Table 1. Operative data describing re-do surgery procedures done. ASD: atrial septal defect; CHB: complete heart block; HLHS: hypoplastic left heart syndrome; L-TGA: levo-transposition of great arteries; MPA: main pulmonary artery; PA: pulmonary artery; PAB: pulmonary artery banding; PDA: patent ductus arteriosus; PPM: pacemaker; PVR: pulmonary vascular resistance; RPA: right pulmonary artery; RV: right ventricle; RVOT: right ventricular outflow tract; VSD: ventricular septal defect.
Table 2. Flows achieved and neurologic status. BSA: body surface area.
While there are a number of sites that can be utilized for arterial cannulation, many of these may be inappropriate for small pediatric patients. The innominate artery has increased in popularity as a cannulation site   . The safety and efficacy of innominate artery cannulation was demonstrated by Nasirov et al. in a retrospective review of 42 pediatric patients undergoing aortic arch surgery  . There were no operative mortalities or evidence of clinical neurologic injury. Redo sternotomy in cardiac surgery carries a substantial amount of risk in pediatric patients and can be associated with catastrophic injuries to mediastinal structures. Preoperative planning, including arterial cannulation access for CPB, is essential for the reduction of morbidity and mortality.
We have found that innominate artery cannulation offers a safe and effective method for arterial cannulation in patients undergoing redo sternotomy. Our clinical experience with 8 patients demonstrated that adequate flow was achieved and no neurologic status change was found post-surgery. To our knowledge, no one has demonstrated the success of innominate artery cannulation in the variety of congenital heart disease procedures seen here. Innominate artery cannulation prevented the need for a second incision and avoided the possibility of neuropathic injuries or limb ischemia seen with femoral and axillary artery cannulation. Redo sternotomy may be complicated during entrance into the mediastinum due to adherence of structures to the posterior sternum following the first surgery. Innominate artery cannulation may be difficult with highly tortuous vessels  . In larger patients and in the adults, the axillary artery serves as a viable arterial cannulation site as an alternative to the innominate artery but cannot be used in smaller pediatric patients   .

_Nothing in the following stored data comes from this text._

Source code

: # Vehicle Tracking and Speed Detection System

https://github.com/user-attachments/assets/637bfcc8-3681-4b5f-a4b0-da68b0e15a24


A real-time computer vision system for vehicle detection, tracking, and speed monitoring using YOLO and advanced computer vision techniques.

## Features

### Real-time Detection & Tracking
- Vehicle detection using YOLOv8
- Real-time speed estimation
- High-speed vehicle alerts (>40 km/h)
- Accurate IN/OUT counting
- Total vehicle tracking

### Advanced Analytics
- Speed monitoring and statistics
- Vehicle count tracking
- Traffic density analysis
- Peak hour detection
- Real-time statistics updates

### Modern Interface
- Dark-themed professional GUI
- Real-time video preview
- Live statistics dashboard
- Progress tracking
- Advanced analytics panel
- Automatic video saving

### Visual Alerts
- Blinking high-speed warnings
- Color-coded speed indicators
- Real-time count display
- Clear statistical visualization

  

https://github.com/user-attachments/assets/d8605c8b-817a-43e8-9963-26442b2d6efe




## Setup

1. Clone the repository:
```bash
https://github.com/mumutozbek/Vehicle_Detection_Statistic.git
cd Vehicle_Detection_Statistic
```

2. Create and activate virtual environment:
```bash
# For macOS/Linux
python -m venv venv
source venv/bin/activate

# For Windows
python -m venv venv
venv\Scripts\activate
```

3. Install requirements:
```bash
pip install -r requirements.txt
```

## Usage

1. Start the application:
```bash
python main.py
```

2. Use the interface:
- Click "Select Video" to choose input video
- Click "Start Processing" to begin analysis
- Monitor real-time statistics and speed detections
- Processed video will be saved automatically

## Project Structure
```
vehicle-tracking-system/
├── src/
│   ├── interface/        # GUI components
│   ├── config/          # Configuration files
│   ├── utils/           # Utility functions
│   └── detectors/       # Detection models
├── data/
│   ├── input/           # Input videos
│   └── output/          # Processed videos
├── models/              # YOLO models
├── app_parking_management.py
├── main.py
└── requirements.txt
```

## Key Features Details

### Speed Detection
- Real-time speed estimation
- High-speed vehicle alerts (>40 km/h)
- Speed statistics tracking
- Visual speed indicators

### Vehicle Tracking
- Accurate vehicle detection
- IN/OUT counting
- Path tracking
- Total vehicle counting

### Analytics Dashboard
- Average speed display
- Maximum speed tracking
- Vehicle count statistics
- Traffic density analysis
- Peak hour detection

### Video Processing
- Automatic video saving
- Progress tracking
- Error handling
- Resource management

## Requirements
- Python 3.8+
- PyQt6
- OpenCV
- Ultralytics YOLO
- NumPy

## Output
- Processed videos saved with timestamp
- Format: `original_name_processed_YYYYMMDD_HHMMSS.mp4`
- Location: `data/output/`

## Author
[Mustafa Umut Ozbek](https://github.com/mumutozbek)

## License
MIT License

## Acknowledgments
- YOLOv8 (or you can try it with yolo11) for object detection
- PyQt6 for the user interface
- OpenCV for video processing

Statistical analysis is limited with our sample size and a broader review with greater statistical power is needed. A comparison of complications between cannulation sites and a more thorough work-up of neurological status would provide the next steps to determine the long-term outcomes of this technique. However, the results from this study demonstrate the innominate artery as a simple and reproducible access option for cannulation in the high risk population of pediatric patients requiring redo sternotomy.
All authors declare that there is no conflict of interest in this article.